§ **Task description**
All that should come back is the lines of the data below from the one containing "### Hello! 👋😃" to the one containing "### GitHub - https://github.com/samyakbambole", inclusive, exactly as they stand.

§ **Saved entries**
=== Section Start ===
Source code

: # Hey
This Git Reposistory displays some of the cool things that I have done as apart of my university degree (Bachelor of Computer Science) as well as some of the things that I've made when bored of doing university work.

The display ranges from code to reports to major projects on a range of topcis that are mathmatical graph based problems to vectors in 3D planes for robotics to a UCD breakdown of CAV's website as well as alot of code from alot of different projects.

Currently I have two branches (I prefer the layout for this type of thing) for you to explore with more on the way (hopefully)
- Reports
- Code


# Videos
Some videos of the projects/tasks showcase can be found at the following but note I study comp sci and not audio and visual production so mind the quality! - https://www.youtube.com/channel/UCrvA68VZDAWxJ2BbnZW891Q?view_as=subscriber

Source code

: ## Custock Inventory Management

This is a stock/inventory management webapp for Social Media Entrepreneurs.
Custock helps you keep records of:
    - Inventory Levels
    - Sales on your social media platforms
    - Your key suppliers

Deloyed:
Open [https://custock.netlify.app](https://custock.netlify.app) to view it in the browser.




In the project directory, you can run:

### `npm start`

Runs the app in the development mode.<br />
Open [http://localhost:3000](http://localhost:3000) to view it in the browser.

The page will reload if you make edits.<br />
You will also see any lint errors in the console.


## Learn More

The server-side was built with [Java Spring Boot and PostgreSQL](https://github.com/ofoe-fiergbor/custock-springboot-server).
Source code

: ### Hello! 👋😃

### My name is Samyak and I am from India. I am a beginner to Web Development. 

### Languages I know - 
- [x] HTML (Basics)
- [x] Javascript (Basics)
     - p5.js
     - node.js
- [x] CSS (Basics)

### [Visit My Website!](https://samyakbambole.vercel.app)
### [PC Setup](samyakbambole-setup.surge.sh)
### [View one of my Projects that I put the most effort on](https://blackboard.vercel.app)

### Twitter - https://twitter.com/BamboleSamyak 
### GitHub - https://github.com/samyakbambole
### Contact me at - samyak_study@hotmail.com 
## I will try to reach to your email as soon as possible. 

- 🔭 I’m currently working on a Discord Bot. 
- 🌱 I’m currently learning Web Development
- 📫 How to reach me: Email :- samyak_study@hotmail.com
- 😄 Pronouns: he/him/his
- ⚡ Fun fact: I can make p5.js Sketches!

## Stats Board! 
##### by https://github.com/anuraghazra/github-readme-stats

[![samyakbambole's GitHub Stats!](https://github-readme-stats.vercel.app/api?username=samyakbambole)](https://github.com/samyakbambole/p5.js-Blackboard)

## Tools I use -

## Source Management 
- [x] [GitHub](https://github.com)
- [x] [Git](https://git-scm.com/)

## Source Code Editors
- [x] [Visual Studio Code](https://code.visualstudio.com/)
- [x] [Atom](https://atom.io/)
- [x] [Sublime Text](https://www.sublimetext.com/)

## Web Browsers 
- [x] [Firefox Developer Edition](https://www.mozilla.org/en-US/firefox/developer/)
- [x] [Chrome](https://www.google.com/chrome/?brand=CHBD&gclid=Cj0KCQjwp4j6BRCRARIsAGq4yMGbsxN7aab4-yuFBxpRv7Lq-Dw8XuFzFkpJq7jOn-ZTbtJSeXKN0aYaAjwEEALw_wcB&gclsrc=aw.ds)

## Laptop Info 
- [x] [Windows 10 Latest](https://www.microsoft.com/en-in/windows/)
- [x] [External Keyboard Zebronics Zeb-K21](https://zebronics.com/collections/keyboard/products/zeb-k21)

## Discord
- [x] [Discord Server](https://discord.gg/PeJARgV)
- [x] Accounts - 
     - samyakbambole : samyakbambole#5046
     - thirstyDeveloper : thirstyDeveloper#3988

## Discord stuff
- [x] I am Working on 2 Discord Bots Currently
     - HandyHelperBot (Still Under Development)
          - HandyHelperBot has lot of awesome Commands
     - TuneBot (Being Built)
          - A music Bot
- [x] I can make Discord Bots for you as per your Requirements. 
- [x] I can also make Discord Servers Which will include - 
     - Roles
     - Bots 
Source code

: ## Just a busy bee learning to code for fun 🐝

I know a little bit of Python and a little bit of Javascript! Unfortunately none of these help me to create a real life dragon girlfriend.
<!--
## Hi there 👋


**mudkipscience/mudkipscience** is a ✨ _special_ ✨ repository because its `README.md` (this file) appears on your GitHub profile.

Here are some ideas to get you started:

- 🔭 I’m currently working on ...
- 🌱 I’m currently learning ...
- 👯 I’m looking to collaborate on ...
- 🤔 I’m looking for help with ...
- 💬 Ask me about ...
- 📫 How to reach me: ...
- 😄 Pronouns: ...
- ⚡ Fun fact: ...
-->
=== Section End ===
§ **Output of the exercise**
: ### Hello! 👋😃

### My name is Samyak and I am from India. I am a beginner to Web Development. 

### Languages I know - 
- [x] HTML (Basics)
- [x] Javascript (Basics)
     - p5.js
     - node.js
- [x] CSS (Basics)

### [Visit My Website!](https://samyakbambole.vercel.app)
### [PC Setup](samyakbambole-setup.surge.sh)
### [View one of my Projects that I put the most effort on](https://blackboard.vercel.app)

### Twitter - https://twitter.com/BamboleSamyak 
### GitHub - https://github.com/samyakbambole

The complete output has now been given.